#### [Directions]
Given the records below, pull every line with the word "selected" into the answer.

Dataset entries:
===============

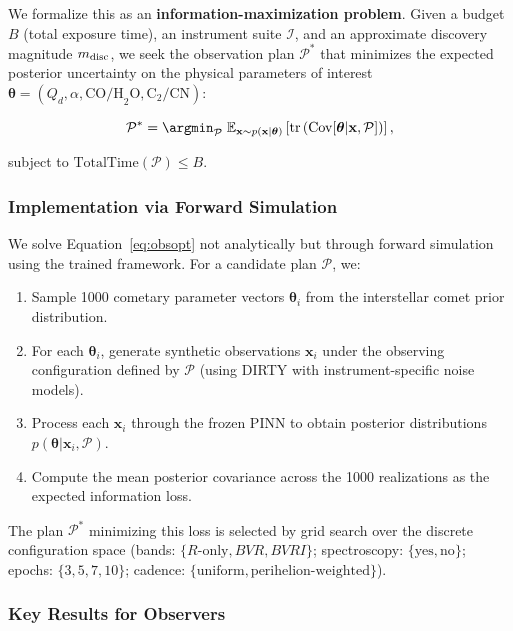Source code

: \documentclass[usenatbib]{mnras}
\begin{document}
We formalize this as an \textbf{information-maximization problem}. Given a budget $B$ (total exposure time), an instrument suite $\mathcal{I}$, and an approximate discovery magnitude $m_{\rm disc}$, we seek the observation plan $\mathcal{P}^*$ that minimizes the expected posterior uncertainty on the physical parameters of interest $\boldsymbol{\theta} = (Q_d, \alpha, \text{CO/H}_2\text{O}, \text{C}_2/\text{CN})$:

\begin{equation}\label{eq:obsopt}
\mathcal{P}^* = \argmin_{\mathcal{P}} \; \mathbb{E}_{\mathbf{x} \sim p(\mathbf{x}|\boldsymbol{\theta})}\left[\text{tr}\left(\text{Cov}[\boldsymbol{\theta} | \mathbf{x}, \mathcal{P}]\right)\right],
\end{equation}

subject to $\text{TotalTime}(\mathcal{P}) \leq B$.

\subsubsection{Implementation via Forward Simulation}

We solve Equation~\ref{eq:obsopt} not analytically but through forward simulation using the trained framework. For a candidate plan $\mathcal{P}$, we:

\begin{enumerate}
    \item Sample 1000 cometary parameter vectors $\boldsymbol{\theta}_i$ from the interstellar comet prior distribution.
    \item For each $\boldsymbol{\theta}_i$, generate synthetic observations $\mathbf{x}_i$ under the observing configuration defined by $\mathcal{P}$ (using DIRTY with instrument-specific noise models).
    \item Process each $\mathbf{x}_i$ through the frozen PINN to obtain posterior distributions $p(\boldsymbol{\theta} | \mathbf{x}_i, \mathcal{P})$.
    \item Compute the mean posterior covariance across the 1000 realizations as the expected information loss.
\end{enumerate}

The plan $\mathcal{P}^*$ minimizing this loss is selected by grid search over the discrete configuration space (bands: $\{R\text{-only}, BVR, BVRI\}$; spectroscopy: $\{\text{yes}, \text{no}\}$; epochs: $\{3, 5, 7, 10\}$; cadence: $\{\text{uniform}, \text{perihelion-weighted}\}$).

\subsubsection{Key Results for Observers}
\end{document}
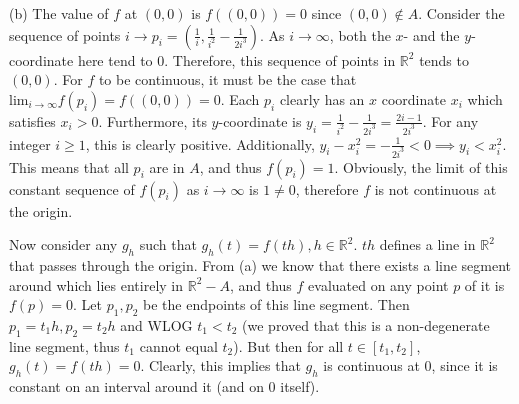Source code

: \begin{solution}
        (b) The value of $f$ at $(0, 0)$ is $f((0,0)) = 0$ since $(0,0) \notin A$. Consider the sequence of points $i \rightarrow p_i = (\frac{1}{i}, \frac{1}{i^2} - \frac{1}{2i^3})$. As $i \rightarrow \infty$, both the $x$- and the $y$-coordinate here tend to 0. Therefore, this sequence of points in $\mathbb{R}^2$ tends to $(0, 0)$. For $f$ to be continuous, it must be the case that $\text{lim}_{i \rightarrow \infty} f(p_i) = f((0,0)) = 0$. Each $p_i$ clearly has an $x$ coordinate $x_i$ which satisfies $x_i > 0$. Furthermore, its $y$-coordinate is $y_i = \frac{1}{i^2} - \frac{1}{2i^3} = \frac{2i - 1}{2i^3}$. For any integer $i \geq 1$, this is clearly positive. Additionally, $y_i - x_i^2 = -\frac{1}{2i^3} < 0 \implies y_i < x_i^2$. This means that all $p_i$ are in $A$, and thus $f(p_i) = 1$. Obviously, the limit of this constant sequence of $f(p_i)$ as $i \rightarrow \infty$ is $1 \neq 0$, therefore $f$ is not continuous at the origin.

        Now consider any $g_h$ such that $g_h(t) = f(th), h \in \mathbb{R}^2$. $th$ defines a line in $\mathbb{R}^2$ that passes through the origin. From (a) we know that there exists a line segment around which lies entirely in $\mathbb{R}^2 - A$, and thus $f$ evaluated on any point $p$ of it is $f(p) = 0$. Let $p_1, p_2$ be the endpoints of this line segment. Then $p_1 = t_1h, p_2 = t_2h$ and WLOG $t_1 < t_2$ (we proved that this is a non-degenerate line segment, thus $t_1$ cannot equal $t_2$). But then for all $t \in [t_1, t_2]$, $g_h(t) = f(th) = 0$. Clearly, this implies that $g_h$ is continuous at 0, since it is constant on an interval around it (and on 0 itself).
    \end{solution}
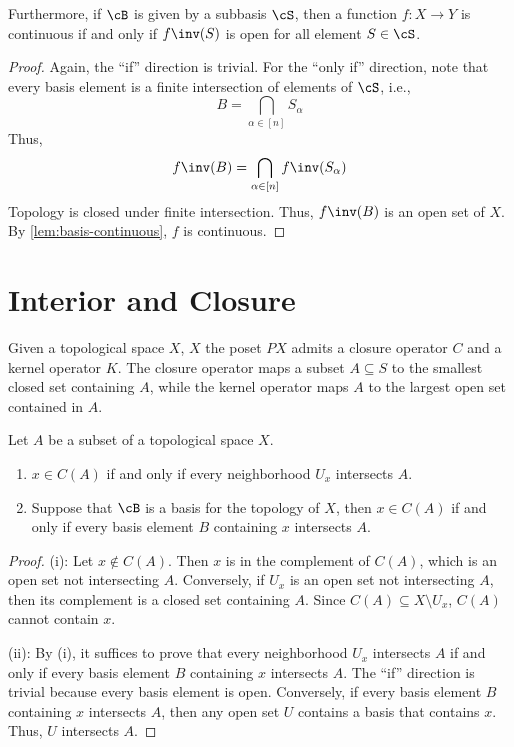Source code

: \documentclass{amsart}
\begin{document}
\begin{lem}
  Furthermore, if $\cB$ is given by a subbasis $\cS$, then a function $f : X \to Y$ is continuous if and only if $f\inv(S)$ is open for all element $S \in \cS$.
\end{lem}
\begin{proof}
  Again, the ``if'' direction is trivial.
  For the ``only if'' direction, note that every basis element is a finite intersection of elements of $\cS$, i.e.,
  \[
    B = \bigcap_{\alpha \in [n]} S_{\alpha}
  \]
  Thus,
  \[
    f\inv(B) = \bigcap_{\alpha \in [n]}f\inv(S_{\alpha})
  \]
  Topology is closed under finite intersection.
  Thus, $f\inv(B)$ is an open set of $X$.
  By \cref{lem:basis-continuous}, $f$ is continuous.
\end{proof}

\section{Interior and Closure}
\label{sec:interior-and-closure}

Given a topological space $X$, $X$ the poset $PX$ admits a closure operator $C$ and a kernel operator $K$.
The closure operator maps a subset $A \subseteq S$ to the smallest closed set containing $A$, while the kernel operator maps $A$ to the largest open set contained in $A$.

\begin{lem}
  Let $A$ be a subset of a topological space $X$.
  \begin{enumerate}
  \item $x \in C(A)$ if and only if every neighborhood $U_{x}$ intersects $A$.
  \item Suppose that $\cB$ is a basis for the topology of $X$, then $x \in C(A)$ if and only if every basis element $B$ containing $x$ intersects $A$.
  \end{enumerate}
\end{lem}
\begin{proof}
  (i): Let $x \notin C(A)$.
  Then $x$ is in the complement of $C(A)$, which is an open set not intersecting $A$.
  Conversely, if $U_{x}$ is an open set not intersecting $A$, then its complement is a closed set containing $A$.
  Since $C(A) \subseteq X \setminus U_{x}$, $C(A)$ cannot contain $x$.

  (ii): By (i), it suffices to prove that every neighborhood $U_{x}$ intersects $A$ if and only if every basis element $B$ containing $x$ intersects $A$.
  The ``if'' direction is trivial because every basis element is open.
  Conversely, if every basis element $B$ containing $x$ intersects $A$, then any open set $U$ contains a basis that contains $x$.
  Thus, $U$ intersects $A$.
\end{proof}
\end{document}
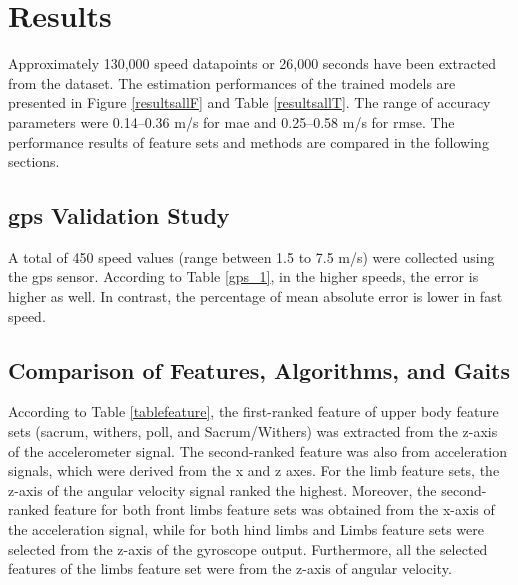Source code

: \section{Results}
\label{sec:results}

Approximately 130,000 speed datapoints or 26,000 seconds have been extracted from the dataset. The estimation performances of the trained models are presented in Figure \ref{resultsallF} and Table \ref{resultsallT}. The range of accuracy parameters were 0.14--0.36 m/s for \gls{mae} and 0.25--0.58 m/s for \gls{rmse}. The performance results of feature sets and methods are compared in the following sections.



\subsection{\gls{gps} Validation Study}
A total of 450 speed values (range between 1.5 to 7.5 m/s) were collected using the \gls{gps} sensor. According to Table \ref{gps_1}, in the higher speeds, the error is higher as well. In contrast, the percentage of mean absolute error is lower in fast speed. 



\subsection{Comparison of Features, Algorithms, and Gaits}
According to Table \ref{tablefeature}, the first-ranked feature of upper body feature sets (sacrum, withers, poll, and Sacrum/Withers) was extracted from the z-axis of the accelerometer signal. The second-ranked feature was also from acceleration signals, which were derived from the x and z axes. For the limb feature sets, the z-axis of the angular velocity signal ranked the highest. Moreover, the second-ranked feature for both front limbs feature sets was obtained from the x-axis of the acceleration signal, while for both hind limbs and Limbs feature sets were selected from the z-axis of the gyroscope output. Furthermore, all the selected features of the limbs feature set were from the z-axis of angular velocity. 



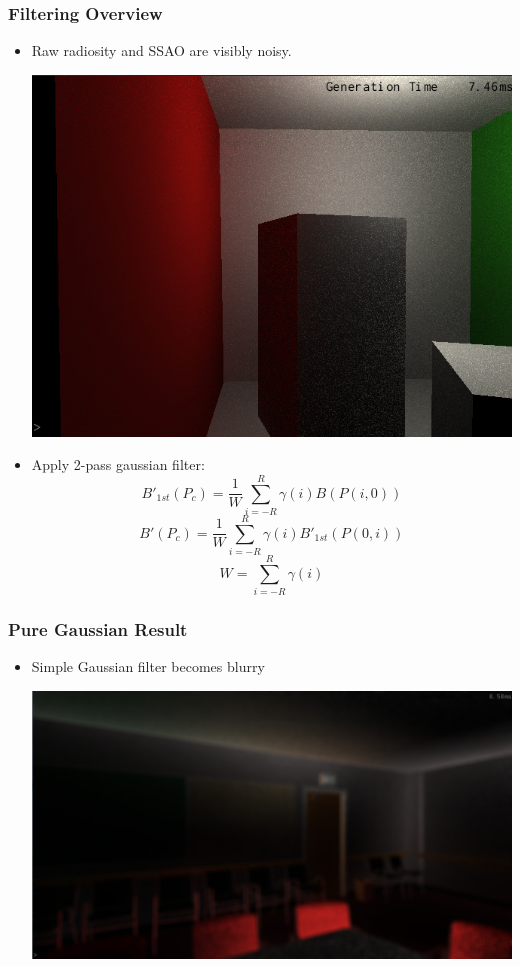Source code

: \documentclass{beamer}
\begin{document}
\begin{frame}
\frametitle{Filtering Overview}
\begin{itemize}
\item Raw radiosity and SSAO are visibly noisy.
\begin{center}
\includegraphics[scale=0.15]{img/noise}
\end{center}
\item Apply 2-pass gaussian filter:
$$B\prime_{1st}(P_{c}) = \frac{1}{W} \sum_{i = -R}^{R} \gamma(i) B(P(i,0))$$
$$B\prime(P_{c}) = \frac{1}{W} \sum_{i = -R}^{R} \gamma(i) B\prime_{1st}(P(0,i))$$
$$W = \sum_{i = -R}^{R} \gamma(i)$$
\end{itemize}
\end{frame}

\begin{frame}
\frametitle{Pure Gaussian Result}
\begin{itemize}
\item Simple Gaussian filter becomes blurry
\begin{center}
\includegraphics[scale=0.3]{img/wo-edge-rad}
\end{center}
\end{itemize}
\end{frame}
\end{document}
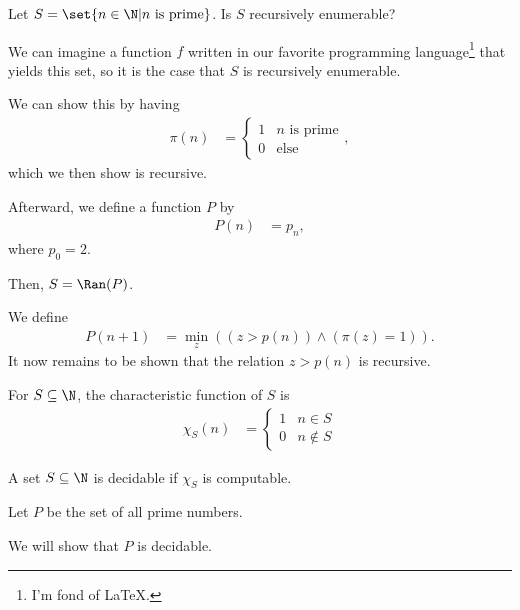 \documentclass[10pt]{mypackage}
\begin{document}
\begin{example}
  Let $S = \set{n\in \N | n\text{ is prime}}$. Is $S$ recursively enumerable?\newline

  We can imagine a function $f$ written in our favorite programming language\footnote{I'm fond of \LaTeX.} that yields this set, so it is the case that $S$ is recursively enumerable.\newline

  We can show this by having
  \begin{align*}
    \pi(n) &= \begin{cases}
      1 & \text{$n$ is prime}\\
      0 & \text{else}
    \end{cases},
  \end{align*}
  which we then show is recursive.\newline

  Afterward, we define a function $P$ by
  \begin{align*}
    P(n) &= p_{n},
  \end{align*}
  where $p_0 = 2$.\newline

  Then, $S = \Ran(P)$.\newline

  We define
  \begin{align*}
    P\left(n+1\right) &= \min_{z}\left(\left(z > p(n)\right) \wedge \left(\pi(z) = 1\right)\right).
  \end{align*}
  It now remains to be shown that the relation $z > p(n)$ is recursive.
\end{example}
\begin{definition}
For $S\subseteq \N$, the characteristic function of $S$ is
\begin{align*}
  \chi_{S}(n) &= \begin{cases}
    1 & n\in S\\
    0 & n\notin S
  \end{cases}
\end{align*}
\end{definition}
\begin{definition}
  A set $S\subseteq \N$ is decidable if $\chi_S$ is computable.
\end{definition}
\begin{example}
  Let $P$ be the set of all prime numbers.\newline

  We will show that $P$ is decidable.
\end{example}
\end{document}
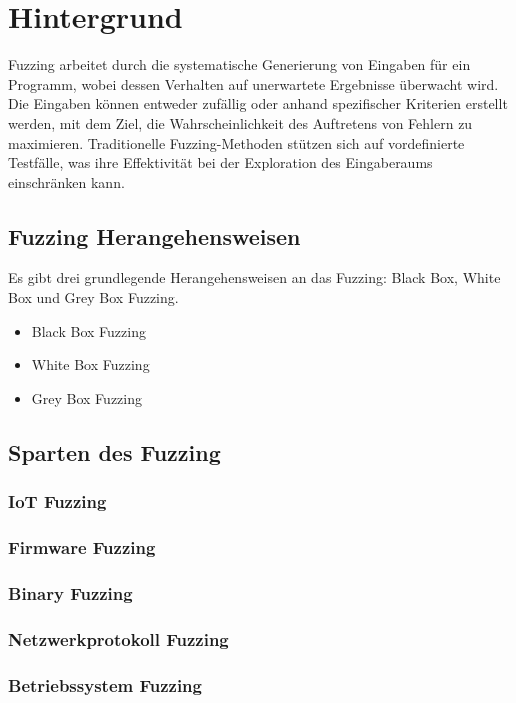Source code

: 
\section{Hintergrund}\label{sec:hintergrund}
Fuzzing arbeitet durch die systematische Generierung von Eingaben für ein Programm, wobei dessen Verhalten auf unerwartete
Ergebnisse überwacht wird.
Die Eingaben können entweder zufällig oder anhand spezifischer Kriterien erstellt werden, mit dem Ziel, die
Wahrscheinlichkeit des Auftretens von Fehlern zu maximieren.
Traditionelle Fuzzing-Methoden stützen sich auf vordefinierte Testfälle, was ihre Effektivität bei der Exploration
des Eingaberaums einschränken kann.
\subsection{Fuzzing Herangehensweisen}\label{subsec:testing-methoden}
Es gibt drei grundlegende Herangehensweisen an das Fuzzing: Black Box, White Box und Grey Box Fuzzing.
\begin{itemize}
    \item Black Box Fuzzing
    \item White Box Fuzzing
    \item Grey Box Fuzzing
\end{itemize}
\subsection{Sparten des Fuzzing}\label{subsec:sparten-des-fuzzing}
\subsubsection{IoT Fuzzing}
\subsubsection{Firmware Fuzzing}
\subsubsection{Binary Fuzzing}
\subsubsection{Netzwerkprotokoll Fuzzing}
\subsubsection{Betriebssystem Fuzzing}
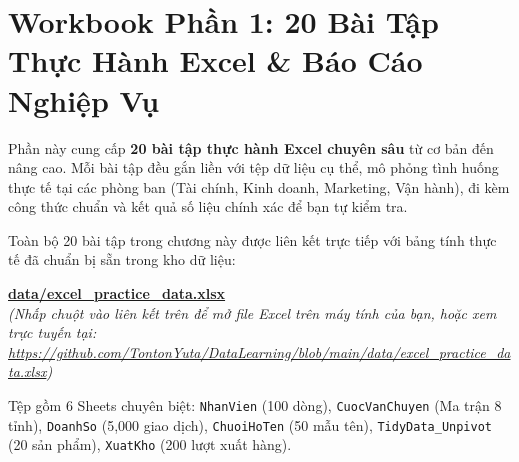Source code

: \chapter{Workbook Phần 1: 20 Bài Tập Thực Hành Excel \& Báo Cáo Nghiệp Vụ}

\begin{lythuyetbox}
Phần này cung cấp \textbf{20 bài tập thực hành Excel chuyên sâu} từ cơ bản đến nâng cao. Mỗi bài tập đều gắn liền với tệp dữ liệu cụ thể, mô phỏng tình huống thực tế tại các phòng ban (Tài chính, Kinh doanh, Marketing, Vận hành), đi kèm công thức chuẩn và kết quả số liệu chính xác để bạn tự kiểm tra.
\end{lythuyetbox}

\begin{thuchanhbox}
Toàn bộ 20 bài tập trong chương này được liên kết trực tiếp với bảng tính thực tế đã chuẩn bị sẵn trong kho dữ liệu:
\begin{center}
\href{run:./data/excel_practice_data.xlsx}{\Large\textbf{\color{navyprimary}data/excel\_practice\_data.xlsx}} \\[0.2cm]
\small\textit{(Nhấp chuột vào liên kết trên để mở file Excel trên máy tính của bạn, hoặc xem trực tuyến tại: \url{https://github.com/TontonYuta/DataLearning/blob/main/data/excel_practice_data.xlsx})}
\end{center}
Tệp gồm 6 Sheets chuyên biệt: \texttt{NhanVien} (100 dòng), \texttt{CuocVanChuyen} (Ma trận 8 tỉnh), \texttt{DoanhSo} (5,000 giao dịch), \texttt{ChuoiHoTen} (50 mẫu tên), \texttt{TidyData\_Unpivot} (20 sản phẩm), \texttt{XuatKho} (200 lượt xuất hàng).
\end{thuchanhbox}

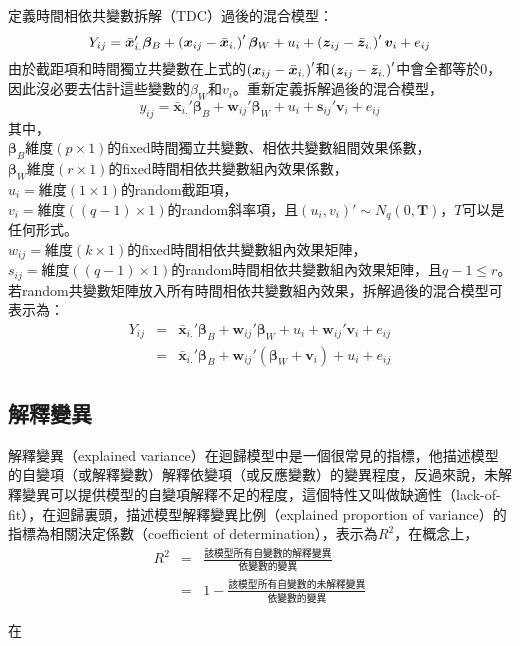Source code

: 定義時間相依共變數拆解（TDC）過後的混合模型：
\begin{equation}\label{eq:mix.tdc1}
Y_{ij}=\bar{\bm x}_{i.}'\bm\beta_B+\left(\bm x_{ij}-\bar{\bm x}_{i.}\right)'\bm\beta_W+u_i+\left(\bm z_{ij}-\bar{\bm z}_{i.}\right)'\bm v_i+e_{ij}
\end{equation}
由於截距項和時間獨立共變數在上式的$\left(\bm x_{ij}-\bar{\bm x}_{i.}\right)'$和$\left(\bm z_{ij}-\bar{\bm z}_{i.}\right)'$中會全都等於$0$，因此沒必要去估計這些變數的$\beta_W$和$v_i$。重新定義拆解過後的混合模型，
\begin{equation}\label{eq:mix.tdc2}
y_{ij}=\bar{\bm x}_{i.}'\bm\beta_B+\bm w_{ij}'\bm\beta_W+u_i+\bm s_{ij}'\bm v_i+e_{ij}
\end{equation}
其中，\\
$\bm\beta_B$維度$(p\times1)$的fixed時間獨立共變數、相依共變數組間效果係數，\\
$\bm\beta_W$維度$(r\times1)$的fixed時間相依共變數組內效果係數，\\
$u_i=$維度$(1\times1)$的random截距項，\\
$v_i=$維度$((q-1)\times1)$的random斜率項，且$(u_i, v_i)'\sim N_q(0,\bm T)$，$T$可以是任何形式。\\
$w_{ij}=$維度$(k\times1)$的fixed時間相依共變數組內效果矩陣，\\
$s_{ij}=$維度$((q-1)\times1)$的random時間相依共變數組內效果矩陣，且$q-1\leq r$。 \\
若random共變數矩陣放入所有時間相依共變數組內效果，拆解過後的混合模型可表示為：
\begin{eqnarray}\label{eq:mix.tdc3}
Y_{ij} &=& \bar{\bm x}_{i.}'\bm\beta_B+\bm w_{ij}'\bm\beta_W+u_i+\bm w_{ij}'\bm v_i+e_{ij} \\
       &=& \bar{\bm x}_{i.}'\bm\beta_B+\bm w_{ij}'(\bm\beta_W+\bm v_i)+u_i+e_{ij} \nonumber 
\end{eqnarray}




\newpage 
\subsection{解釋變異}
解釋變異（explained variance）在迴歸模型中是一個很常見的指標，他描述模型的自變項（或解釋變數）解釋依變項（或反應變數）的變異程度，反過來說，未解釋變異可以提供模型的自變項解釋不足的程度，這個特性又叫做缺適性（lack-of-fit），在迴歸裏頭，描述模型解釋變異比例（explained proportion of variance）的指標為相關決定係數（coefficient of determination），表示為$R^2$，在概念上，
\begin{eqnarray}
R^2 &=& \frac{\text{該模型所有自變數的解釋變異}}{\text{依變數的變異}}\nonumber \\
&=& 1-\frac{\text{該模型所有自變數的未解釋變異}}{\text{依變數的變異}}\nonumber 
\end{eqnarray}\par
在


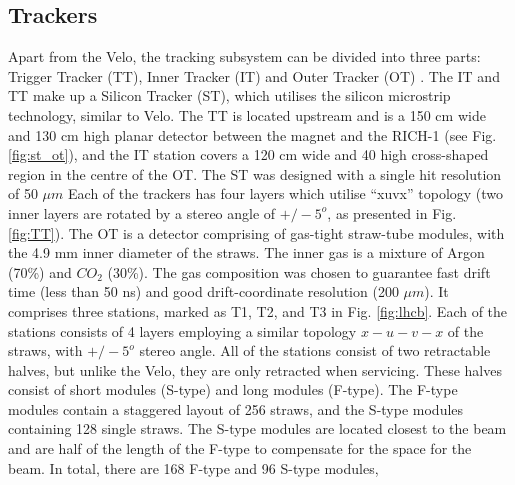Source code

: \subsection{Trackers}
Apart from the Velo, the tracking subsystem can be divided into three parts: Trigger Tracker (TT), Inner Tracker (IT) and Outer Tracker (OT) \cite{Barbosa-Marinho:582793, Collaboration:1647400}.
The IT and TT make up a Silicon Tracker (ST), which utilises the silicon microstrip technology, similar to Velo.
The TT is located upstream and is a 150 cm wide and 130 cm high planar detector between the magnet and the RICH-1 (see Fig. \ref{fig:st_ot}), and the IT station covers a 120 cm wide and 40 high cross-shaped region in the centre of the OT.
The ST was designed with a single hit resolution of 50 $\mu m$
Each of the trackers has four layers which utilise ``xuvx'' topology (two inner layers are rotated by a stereo angle of $+/-5^{o}$, as presented in Fig. \ref{fig:TT}).
The OT is a detector comprising of gas-tight straw-tube modules, with the 4.9 mm inner diameter of the straws. The inner gas is a mixture of Argon (70\%) and $CO_{2}$ (30\%). The gas composition was chosen to guarantee fast drift time  (less than 50 ns) and good drift-coordinate resolution (200 $\mu m$).
It comprises three stations, marked as T1, T2, and T3 in Fig. \ref{fig:lhcb}.
Each of the stations consists of 4 layers employing a similar topology $x-u-v-x$ of the straws, with $+/-5^{o}$ stereo angle.
All of the stations consist of two retractable halves, but unlike the Velo, they are only retracted when servicing.
These halves consist of short modules (S-type) and long modules (F-type).
The F-type modules contain a staggered layout of 256 straws, and the S-type modules containing 128 single straws.
The S-type modules are located closest to the beam and are half of the length of the F-type to compensate for the space for the beam.
In total, there are 168 F-type and 96 S-type modules,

===============

#### [Result]
The plan $\mathcal{P}^*$ minimizing this loss is selected by grid search over the discrete configuration space (bands: $\{R\text{-only}, BVR, BVRI\}$; spectroscopy: $\{\text{yes}, \text{no}\}$; epochs: $\{3, 5, 7, 10\}$; cadence: $\{\text{uniform}, \text{perihelion-weighted}\}$).
According to Table \ref{tablefeature}, the first-ranked feature of upper body feature sets (sacrum, withers, poll, and Sacrum/Withers) was extracted from the z-axis of the accelerometer signal. The second-ranked feature was also from acceleration signals, which were derived from the x and z axes. For the limb feature sets, the z-axis of the angular velocity signal ranked the highest. Moreover, the second-ranked feature for both front limbs feature sets was obtained from the x-axis of the acceleration signal, while for both hind limbs and Limbs feature sets were selected from the z-axis of the gyroscope output. Furthermore, all the selected features of the limbs feature set were from the z-axis of angular velocity. 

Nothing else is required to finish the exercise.